Manitoba RCMP aware of suspected poppy seed ‘false positives’ on roadside drug test

Suspected false positives are raising questions about the effectiveness of a machine used for roadside drug tests.

The Drager DrugTest 5000, which is currently being tested by Manitoba RCMP and in active use in some jurisdictions across the country, has apparently given false positive readings for people who have consumed harmless food like poppy seeds.

Manitoba RCMP sergeant Paul Manaigre told 680 CJOB the Manitoba police force is still testing the machines and that reports of false positives are definitely worth considering.

“We’re still continuing a testing phase of six devices,” said Manaigre. “We’re hearing rumours of false positives. The rumour mills are definitely swirling around on these devices.

“The testing phase is extremely important to ensure that we have devices that are going to give us the results we need as far as accuracy.

“Drug-impaired driving is a huge concern, so we want to make sure if we are pulling these people off the roads, that they are indeed accurate.”

Winnipeg police don’t have any of the devices and instead rely on field sobriety tests administered by officers.

Vancouver lawyer Paul Doroshenko told 680 CJOB he found that the Drager DrugTest 5000 falsely gives a positive reading for opiates minutes after he ate a poppy seed cake from Tim Hortons.

Doroshenko said as part of the testing process, his firm hired cannabis smokers to see how accurate the devices were in detecting drug use. On the way to the test, he stopped by the coffee shop to pick up some donuts for the test subjects to eat.

“I didn’t really want a donut myself, but I saw some poppy seed cake there, and wondered if poppy seeds had anything (that would be picked up by the device) in there,” he said.

“So I bought the poppy seed cake. I did the first test on myself, and sure enough: positive for opioids. Seventeen minutes after I ate the poppy seed cake and inserted the sample into the drug test, it came up almost right away as positive.”
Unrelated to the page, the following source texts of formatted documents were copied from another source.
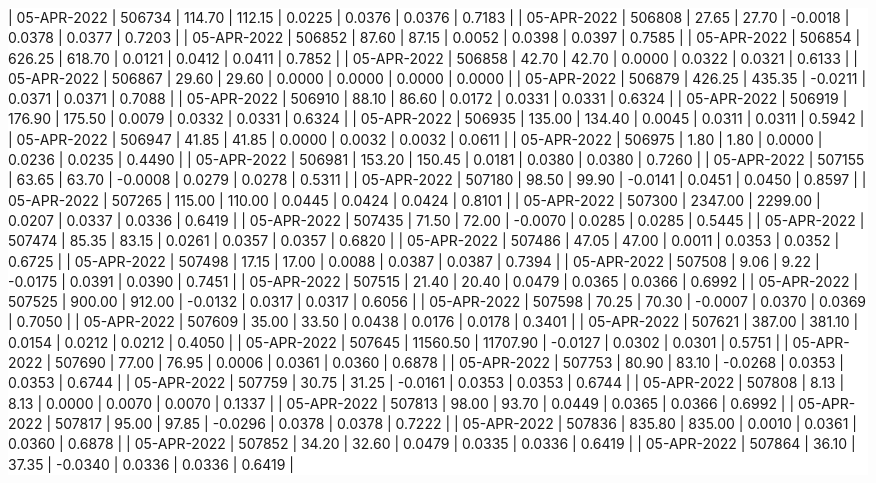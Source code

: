 | 05-APR-2022 | 506734 | 114.70 | 112.15 | 0.0225 | 0.0376 | 0.0376 | 0.7183 |
| 05-APR-2022 | 506808 | 27.65 | 27.70 | -0.0018 | 0.0378 | 0.0377 | 0.7203 |
| 05-APR-2022 | 506852 | 87.60 | 87.15 | 0.0052 | 0.0398 | 0.0397 | 0.7585 |
| 05-APR-2022 | 506854 | 626.25 | 618.70 | 0.0121 | 0.0412 | 0.0411 | 0.7852 |
| 05-APR-2022 | 506858 | 42.70 | 42.70 | 0.0000 | 0.0322 | 0.0321 | 0.6133 |
| 05-APR-2022 | 506867 | 29.60 | 29.60 | 0.0000 | 0.0000 | 0.0000 | 0.0000 |
| 05-APR-2022 | 506879 | 426.25 | 435.35 | -0.0211 | 0.0371 | 0.0371 | 0.7088 |
| 05-APR-2022 | 506910 | 88.10 | 86.60 | 0.0172 | 0.0331 | 0.0331 | 0.6324 |
| 05-APR-2022 | 506919 | 176.90 | 175.50 | 0.0079 | 0.0332 | 0.0331 | 0.6324 |
| 05-APR-2022 | 506935 | 135.00 | 134.40 | 0.0045 | 0.0311 | 0.0311 | 0.5942 |
| 05-APR-2022 | 506947 | 41.85 | 41.85 | 0.0000 | 0.0032 | 0.0032 | 0.0611 |
| 05-APR-2022 | 506975 | 1.80 | 1.80 | 0.0000 | 0.0236 | 0.0235 | 0.4490 |
| 05-APR-2022 | 506981 | 153.20 | 150.45 | 0.0181 | 0.0380 | 0.0380 | 0.7260 |
| 05-APR-2022 | 507155 | 63.65 | 63.70 | -0.0008 | 0.0279 | 0.0278 | 0.5311 |
| 05-APR-2022 | 507180 | 98.50 | 99.90 | -0.0141 | 0.0451 | 0.0450 | 0.8597 |
| 05-APR-2022 | 507265 | 115.00 | 110.00 | 0.0445 | 0.0424 | 0.0424 | 0.8101 |
| 05-APR-2022 | 507300 | 2347.00 | 2299.00 | 0.0207 | 0.0337 | 0.0336 | 0.6419 |
| 05-APR-2022 | 507435 | 71.50 | 72.00 | -0.0070 | 0.0285 | 0.0285 | 0.5445 |
| 05-APR-2022 | 507474 | 85.35 | 83.15 | 0.0261 | 0.0357 | 0.0357 | 0.6820 |
| 05-APR-2022 | 507486 | 47.05 | 47.00 | 0.0011 | 0.0353 | 0.0352 | 0.6725 |
| 05-APR-2022 | 507498 | 17.15 | 17.00 | 0.0088 | 0.0387 | 0.0387 | 0.7394 |
| 05-APR-2022 | 507508 | 9.06 | 9.22 | -0.0175 | 0.0391 | 0.0390 | 0.7451 |
| 05-APR-2022 | 507515 | 21.40 | 20.40 | 0.0479 | 0.0365 | 0.0366 | 0.6992 |
| 05-APR-2022 | 507525 | 900.00 | 912.00 | -0.0132 | 0.0317 | 0.0317 | 0.6056 |
| 05-APR-2022 | 507598 | 70.25 | 70.30 | -0.0007 | 0.0370 | 0.0369 | 0.7050 |
| 05-APR-2022 | 507609 | 35.00 | 33.50 | 0.0438 | 0.0176 | 0.0178 | 0.3401 |
| 05-APR-2022 | 507621 | 387.00 | 381.10 | 0.0154 | 0.0212 | 0.0212 | 0.4050 |
| 05-APR-2022 | 507645 | 11560.50 | 11707.90 | -0.0127 | 0.0302 | 0.0301 | 0.5751 |
| 05-APR-2022 | 507690 | 77.00 | 76.95 | 0.0006 | 0.0361 | 0.0360 | 0.6878 |
| 05-APR-2022 | 507753 | 80.90 | 83.10 | -0.0268 | 0.0353 | 0.0353 | 0.6744 |
| 05-APR-2022 | 507759 | 30.75 | 31.25 | -0.0161 | 0.0353 | 0.0353 | 0.6744 |
| 05-APR-2022 | 507808 | 8.13 | 8.13 | 0.0000 | 0.0070 | 0.0070 | 0.1337 |
| 05-APR-2022 | 507813 | 98.00 | 93.70 | 0.0449 | 0.0365 | 0.0366 | 0.6992 |
| 05-APR-2022 | 507817 | 95.00 | 97.85 | -0.0296 | 0.0378 | 0.0378 | 0.7222 |
| 05-APR-2022 | 507836 | 835.80 | 835.00 | 0.0010 | 0.0361 | 0.0360 | 0.6878 |
| 05-APR-2022 | 507852 | 34.20 | 32.60 | 0.0479 | 0.0335 | 0.0336 | 0.6419 |
| 05-APR-2022 | 507864 | 36.10 | 37.35 | -0.0340 | 0.0336 | 0.0336 | 0.6419 |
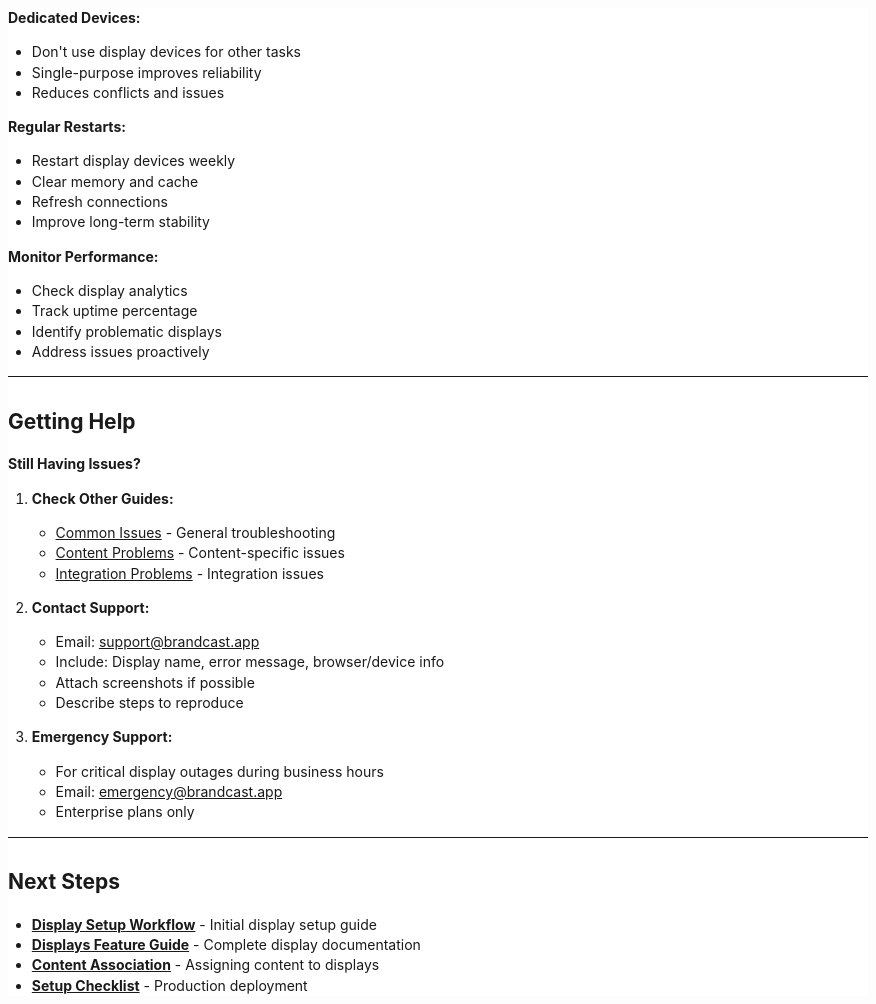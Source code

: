 **Dedicated Devices:**
- Don't use display devices for other tasks
- Single-purpose improves reliability
- Reduces conflicts and issues

**Regular Restarts:**
- Restart display devices weekly
- Clear memory and cache
- Refresh connections
- Improve long-term stability

**Monitor Performance:**
- Check display analytics
- Track uptime percentage
- Identify problematic displays
- Address issues proactively

---

## Getting Help

**Still Having Issues?**

1. **Check Other Guides:**
   - [Common Issues](./common-issues.md) - General troubleshooting
   - [Content Problems](./content-problems.md) - Content-specific issues
   - [Integration Problems](./integration-problems.md) - Integration issues

2. **Contact Support:**
   - Email: support@brandcast.app
   - Include: Display name, error message, browser/device info
   - Attach screenshots if possible
   - Describe steps to reproduce

3. **Emergency Support:**
   - For critical display outages during business hours
   - Email: emergency@brandcast.app
   - Enterprise plans only

---

## Next Steps

- **[Display Setup Workflow](../workflows/display-setup.md)** - Initial display setup guide
- **[Displays Feature Guide](../features/displays.md)** - Complete display documentation
- **[Content Association](../workflows/content-association.md)** - Assigning content to displays
- **[Setup Checklist](../getting-started/setup-checklist.md)** - Production deployment
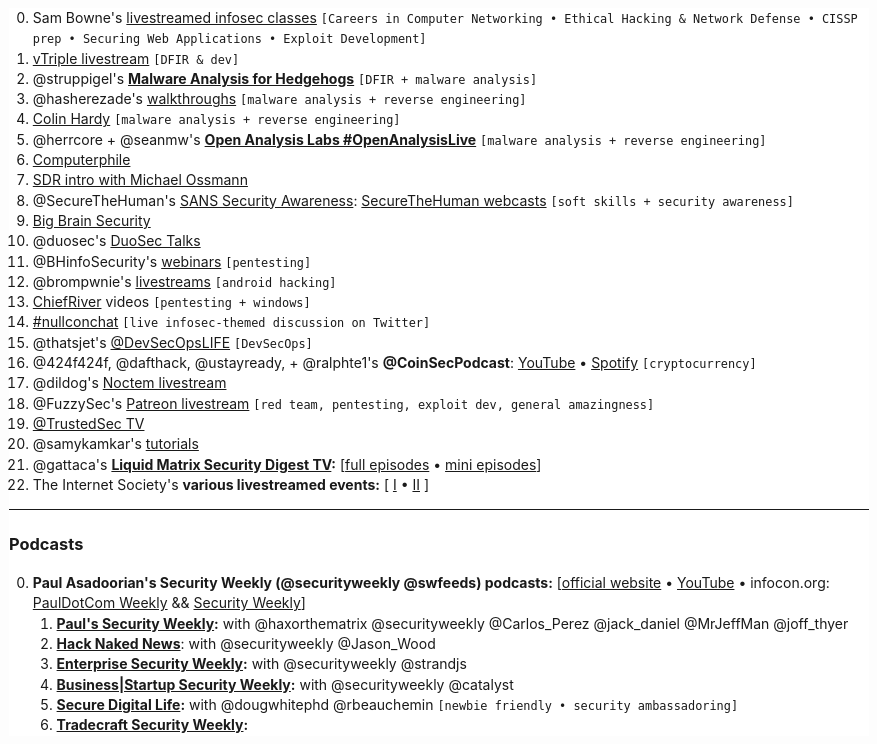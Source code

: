   0. Sam Bowne's [livestreamed infosec classes](https://www.youtube.com/user/sambowne/videos) `[Careers in Computer Networking • Ethical Hacking & Network Defense • CISSP prep • Securing Web Applications • Exploit Development]`
  1. [vTriple livestream](https://www.twitch.tv/vtriple/videos/all) `[DFIR & dev]`
  0. @struppigel's **[Malware Analysis for Hedgehogs](https://www.youtube.com/channel/UCVFXrUwuWxNlm6UNZtBLJ-A)** `[DFIR + malware analysis]`
  0. @hasherezade's [walkthroughs](https://www.youtube.com/channel/UCNWVswPNgn5kutPNa5sprkg/video) `[malware analysis + reverse engineering]`
  0. [Colin Hardy](https://www.youtube.com/channel/UCND1KVdVt8A580SjdaS4cZg/videos) `[malware analysis + reverse engineering]`
  0. @herrcore + @seanmw's **[Open Analysis Labs #OpenAnalysisLive](https://www.youtube.com/channel/UC--DwaiMV-jtO-6EvmKOnqg/videos)** `[malware analysis + reverse engineering]`
  0. [Computerphile](https://www.youtube.com/channel/UC9-y-6csu5WGm29I7JiwpnA)
  0. [SDR intro with Michael Ossmann](https://www.youtube.com/playlist?list=PLVQhg1UYyzxUcv-bZnxOOA6pkoAB021d9)
  0. @SecureTheHuman's [SANS Security Awareness](https://www.youtube.com/channel/UCS9bnBE8KUcTUDqUZ7PKMgw): [SecureTheHuman webcasts](https://www.youtube.com/playlist?list=PL_zMFkM-50Ua3tVVp-wORZyLuEps1hXu7) `[soft skills + security awareness]`
  0. [Big Brain Security](https://www.youtube.com/channel/UCAPQk1fH2A4pzYjwTCt5-dw/videos)
  0. @duosec's [DuoSec Talks](https://www.youtube.com/watch?v=ynbD-U6KXLk&list=PLb_2WL99k5kE39uvcu7kE1simsWdIH3dp)
  0. @BHinfoSecurity's [webinars](https://www.youtube.com/channel/UCJ2U9Dq9NckqHMbcUupgF0A/videos) `[pentesting]`
  0. @brompwnie's [livestreams](https://www.youtube.com/channel/UCqCZRfUpl2azw8ZfvCiOIKA/videos) `[android hacking]`
  0. [ChiefRiver](https://www.youtube.com/channel/UClBQQRzLNKt9XSMe_GrVMEQ/videos) videos `[pentesting + windows]`
  0. [#nullconchat](https://twitter.com/hashtag/nullconchat?src=hash) `[live infosec-themed discussion on Twitter]`
  0. @thatsjet's [@DevSecOpsLIFE](https://www.youtube.com/channel/UCZl_YoLSrB-kwiDHNbq345A) `[DevSecOps]`
  0. @424f424f, @dafthack, @ustayready, + @ralphte1's **@CoinSecPodcast**: [YouTube](https://www.youtube.com/channel/UC6TBToDmLkLBqOfOLQSa1Zg/videos) • [Spotify](https://open.spotify.com/show/555KV34Tk73wnpLnuDQ3MX) `[cryptocurrency]`
  0. @dildog's [Noctem livestream](https://www.youtube.com/channel/UCk2a4T3_BaDsqHofyecgDGw/videos)
  1. @FuzzySec's [Patreon livestream](https://www.patreon.com/FuzzySec) `[red team, pentesting, exploit dev, general amazingness]`
  2. [@TrustedSec TV](https://www.youtube.com/channel/UCRkiASOIDfCDJeB9xkJoMRg/videos)
  4. @samykamkar's [tutorials](https://www.youtube.com/user/s4myk/playlists)
  5. @gattaca's **[Liquid Matrix Security Digest TV](https://www.liquidmatrix.org/blog/category/podcasts/):** [[full episodes](https://www.youtube.com/playlist?list=PLsaRR3hPV2Xqt062a2LawO2Wj-lg_1zPl) • [mini episodes](https://www.youtube.com/playlist?list=PLsaRR3hPV2XqL1ptJZbwT-PoSIJQxmtfJ)]
  6. The Internet Society's **various livestreamed events:** [ [I](https://livestream.com/internetsociety) • [II](https://livestream.com/internetsociety2) ]

----
 
### Podcasts
  0. **Paul Asadoorian's Security Weekly (@securityweekly @swfeeds) podcasts:** [[official website](https://securityweekly.com/shows/) • [YouTube](https://www.youtube.com/user/SecurityWeeklyTV) • infocon.org: [PaulDotCom Weekly](https://infocon.org/podcasts/PaulDotCom%20Weekly%20podcast/) && [Security Weekly](https://infocon.org/podcasts/Security%20Weekly/)]
      1. **[Paul's Security Weekly](https://www.youtube.com/playlist?list=PLlPkFwQHxYE4atQRxwAsTux2PmOuWGgAA):** with @haxorthematrix @securityweekly @Carlos_Perez @jack_daniel @MrJeffMan @joff_thyer
      0. **[Hack Naked News](https://www.youtube.com/playlist?list=PLlPkFwQHxYE4y0GomF9gD0Dm_YgCwFDPo)**: with @securityweekly @Jason_Wood
      0. **[Enterprise Security Weekly](https://www.youtube.com/playlist?list=PLlPkFwQHxYE4j9Nxn8LO2vc2D89ZjEqmA):** with @securityweekly @strandjs
      0. **[Business|Startup Security Weekly](https://www.youtube.com/playlist?list=PLlPkFwQHxYE4KNGXjbiHUtrx7-wQa-SXi):** with @securityweekly @catalyst
      0. **[Secure Digital Life](https://www.youtube.com/playlist?list=PLlPkFwQHxYE6Fkc0B1nEt0rykFpLDitMP):** with @dougwhitephd @rbeauchemin `[newbie friendly • security ambassadoring]`
      0. **[Tradecraft Security Weekly](https://www.youtube.com/playlist?list=PLlPkFwQHxYE7Yi5jtcSyCCr8pXxP1OEkZ):** 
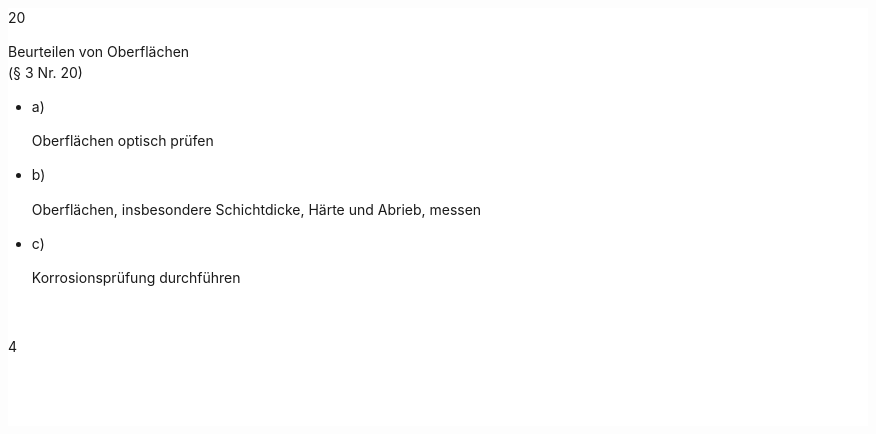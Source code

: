 20

</td>

<td style="border-right: 0.5pt solid ; border-bottom: 0.5pt solid ; " rowspan="2" valign="top">

Beurteilen von Oberflächen  
(§ 3 Nr. 20)

</td>

<td style="border-right: 0.5pt solid ; border-bottom: 0.5pt solid ; ">

  - a)
    
    <div>
    
    Oberflächen optisch prüfen
    
    </div>

  - b)
    
    <div>
    
    Oberflächen, insbesondere Schichtdicke, Härte und Abrieb, messen
    
    </div>

  - c)
    
    <div>
    
    Korrosionsprüfung durchführen
    
    </div>

</td>

<td style="border-right: 0.5pt solid ; border-bottom: 0.5pt solid ; " align="center">

 

</td>

<td style="border-right: 0.5pt solid ; border-bottom: 0.5pt solid ; " align="center">

4

</td>

<td style="border-right: 0.5pt solid ; border-bottom: 0.5pt solid ; " align="center">

 

</td>

<td style="border-bottom: 0.5pt solid ; " align="center">

 

</td>

</tr>

<tr>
Similar false positives, he said, could come from people drinking coca leaf tea and testing positive for cocaine.

“We decided to buy one of these and test it out and see whether or not it stood up to the requirements it would need to meet for Canadian law,” said Doroshenko.

“We contacted some experts – scientists, forensic toxicologists who work in this particular field – and said, come up with some testing criteria, come up with a plan, and see if this device works in the way we were told it would.”

The main problem with the false positives, Doroshenko said, is that because the accuracy of the devices is presumed, it would be difficult for an innocent person to successfully fight an impaired-driving conviction.

“How do you fight it? It’s a badly-designed law and a device that doesn’t really fit within our legal system.”